MUSLIM community leaders have been left shocked and angry after anti-terror police swooped on East Lancashire aid vehicles bound for Gaza.

Nine men were arrested by officers under the Terrorism Act 2006 after three vehicles were stopped on the M65 on Friday evening.

Last night police were given four more days to question three of the men, aged 36, 29 and 36, after releasing the other six without charge.

It has now emerged that the aid in the vehicles, including children’s toys and medicines, had been collected by the Muslim community in Blackburn.

Today the Lancashire Telegraph can reveal five of the six released men were prominent figures in Blackburn’s Muslim community, believed to be from the Little Harwood area.

They had been chosen to go overland to Gaza as part of a 100 vehicle convoy, which left London on Saturday, led by MP George Galloway.

The three men still being questioned, who are from Burnley, were said to have been given a last-minute lift with the group as a favour.

They were only due to go as far as London.

Coun Salim Mulla, senior vice-chair of the Lancashire Council of Mosques, said: “I don’t know the three people from Burnley but we received a call where we were asked if the other lads could join them to drive down to London.
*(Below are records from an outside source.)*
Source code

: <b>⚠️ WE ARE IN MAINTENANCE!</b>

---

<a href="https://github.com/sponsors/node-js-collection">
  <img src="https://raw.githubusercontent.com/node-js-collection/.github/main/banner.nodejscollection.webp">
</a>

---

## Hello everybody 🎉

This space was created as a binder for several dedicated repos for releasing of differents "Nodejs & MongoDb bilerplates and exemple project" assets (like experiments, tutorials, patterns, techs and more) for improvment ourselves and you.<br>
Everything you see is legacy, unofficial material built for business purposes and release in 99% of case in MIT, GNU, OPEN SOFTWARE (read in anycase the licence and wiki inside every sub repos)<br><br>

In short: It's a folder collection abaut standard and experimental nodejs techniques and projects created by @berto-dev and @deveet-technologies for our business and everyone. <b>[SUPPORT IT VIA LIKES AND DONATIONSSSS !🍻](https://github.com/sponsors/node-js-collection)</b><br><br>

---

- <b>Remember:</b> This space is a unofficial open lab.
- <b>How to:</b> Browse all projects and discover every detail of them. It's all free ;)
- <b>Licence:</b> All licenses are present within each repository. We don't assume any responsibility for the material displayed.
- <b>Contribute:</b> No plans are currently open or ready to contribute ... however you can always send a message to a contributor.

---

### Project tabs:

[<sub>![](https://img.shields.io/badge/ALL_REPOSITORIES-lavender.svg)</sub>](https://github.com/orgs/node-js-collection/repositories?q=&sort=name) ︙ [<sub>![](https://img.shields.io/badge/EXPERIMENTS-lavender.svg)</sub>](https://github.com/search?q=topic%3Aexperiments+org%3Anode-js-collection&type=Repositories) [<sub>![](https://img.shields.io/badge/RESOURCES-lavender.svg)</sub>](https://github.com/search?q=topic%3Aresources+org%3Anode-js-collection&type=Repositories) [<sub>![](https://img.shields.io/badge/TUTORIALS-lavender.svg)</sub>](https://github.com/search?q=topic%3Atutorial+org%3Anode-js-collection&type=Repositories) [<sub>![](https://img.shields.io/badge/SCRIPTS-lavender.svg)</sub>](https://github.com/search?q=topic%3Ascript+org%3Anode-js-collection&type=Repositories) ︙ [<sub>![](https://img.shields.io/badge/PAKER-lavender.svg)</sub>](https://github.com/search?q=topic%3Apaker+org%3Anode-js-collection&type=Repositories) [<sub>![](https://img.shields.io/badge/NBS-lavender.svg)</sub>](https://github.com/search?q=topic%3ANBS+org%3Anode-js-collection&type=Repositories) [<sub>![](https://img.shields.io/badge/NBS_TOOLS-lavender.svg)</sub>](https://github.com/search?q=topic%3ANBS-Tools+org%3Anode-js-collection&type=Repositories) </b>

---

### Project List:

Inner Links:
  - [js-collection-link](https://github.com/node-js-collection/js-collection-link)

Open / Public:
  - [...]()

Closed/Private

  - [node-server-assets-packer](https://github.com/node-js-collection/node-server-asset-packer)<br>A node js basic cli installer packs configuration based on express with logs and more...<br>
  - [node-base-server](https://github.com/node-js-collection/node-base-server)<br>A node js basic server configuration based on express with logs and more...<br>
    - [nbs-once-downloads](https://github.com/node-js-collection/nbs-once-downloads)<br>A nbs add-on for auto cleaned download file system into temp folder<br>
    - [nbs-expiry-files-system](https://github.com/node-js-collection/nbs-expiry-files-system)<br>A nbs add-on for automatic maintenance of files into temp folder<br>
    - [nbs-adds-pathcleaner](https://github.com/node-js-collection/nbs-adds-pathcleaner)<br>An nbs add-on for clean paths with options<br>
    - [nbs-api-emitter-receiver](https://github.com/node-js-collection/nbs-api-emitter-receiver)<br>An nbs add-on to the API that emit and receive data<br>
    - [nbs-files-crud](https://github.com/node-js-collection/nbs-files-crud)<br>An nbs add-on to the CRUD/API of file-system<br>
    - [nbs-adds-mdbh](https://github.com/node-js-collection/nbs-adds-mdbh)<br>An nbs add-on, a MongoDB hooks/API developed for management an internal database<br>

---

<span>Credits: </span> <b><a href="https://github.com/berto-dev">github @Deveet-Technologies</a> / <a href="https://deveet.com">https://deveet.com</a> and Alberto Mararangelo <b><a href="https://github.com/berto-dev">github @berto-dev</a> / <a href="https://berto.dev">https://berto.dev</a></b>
“They were not going to Gaza.

“We are very angry about the way the police carried out the operation on the M65.

“If they had suspicions about the three people from Burnley why did they not arrest them before? Why on the motorway?

“We work hard to build strong community relationships and community cohesion.
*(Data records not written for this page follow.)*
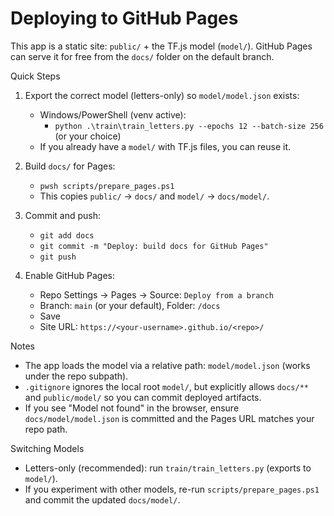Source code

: Deploying to GitHub Pages
=========================

This app is a static site: `public/` + the TF.js model (`model/`). GitHub Pages can serve it for free from the `docs/` folder on the default branch.

Quick Steps
1) Export the correct model (letters-only) so `model/model.json` exists:
   - Windows/PowerShell (venv active):
     - `python .\train\train_letters.py --epochs 12 --batch-size 256` (or your choice)
   - If you already have a `model/` with TF.js files, you can reuse it.

2) Build `docs/` for Pages:
   - `pwsh scripts/prepare_pages.ps1`
   - This copies `public/` → `docs/` and `model/` → `docs/model/`.

3) Commit and push:
   - `git add docs`
   - `git commit -m "Deploy: build docs for GitHub Pages"`
   - `git push`

4) Enable GitHub Pages:
   - Repo Settings → Pages → Source: `Deploy from a branch`
   - Branch: `main` (or your default), Folder: `/docs`
   - Save
   - Site URL: `https://<your-username>.github.io/<repo>/`

Notes
- The app loads the model via a relative path: `model/model.json` (works under the repo subpath).
- `.gitignore` ignores the local root `model/`, but explicitly allows `docs/**` and `public/model/` so you can commit deployed artifacts.
- If you see "Model not found" in the browser, ensure `docs/model/model.json` is committed and the Pages URL matches your repo path.

Switching Models
- Letters-only (recommended): run `train/train_letters.py` (exports to `model/`).
- If you experiment with other models, re-run `scripts/prepare_pages.ps1` and commit the updated `docs/model/`.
"This creates distrust within the community for the police.

“The community is very, very angry, it has never been so angry in East Lancashire.”
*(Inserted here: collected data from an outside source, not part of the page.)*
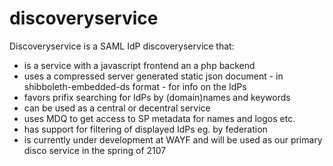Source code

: # discoveryservice

Discoveryservice is a SAML IdP discoveryservice that:

- is a service with a javascript frontend an a php backend
- uses a compressed server generated static json document - in shibboleth-embedded-ds format - for info on the IdPs
- favors prifix searching for IdPs by (domain)names and keywords
- can be used as a central or decentral service
- uses MDQ to get access to SP metadata for names and logos etc.
- has support for filtering of displayed IdPs eg. by federation
- is currently under development at WAYF and will be used as our primary disco service in the spring of 2107

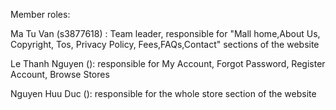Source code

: Member roles:

Ma Tu Van (s3877618) : Team leader, responsible for "Mall home,About Us, Copyright, Tos, Privacy Policy, Fees,FAQs,Contact" sections of the website

Le Thanh Nguyen (): responsible for My Account, Forgot Password, Register Account,  Browse Stores

Nguyen Huu Duc (): responsible for the whole store section of the website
Coun Mulla said the aid had been collected over the last couple of weeks from people across the town.

He said “There was a convoy of vehicles travelling to Palestine from London on Saturday taking aid to the children of Gaza.

“We had vehicles donated to us, which were to be left with the people in Palestine, and they had been filled with toys, blankets, medicines and other essentials packed by ourselves.

“Children who had too many toys sacrificed them and gave some of them to us. Some people who had shoes they hadn’t worn donated them to the cause.

“We were fortunate these vans were donated to us. The Muslim community are fantastic supporters of humanitarian causes.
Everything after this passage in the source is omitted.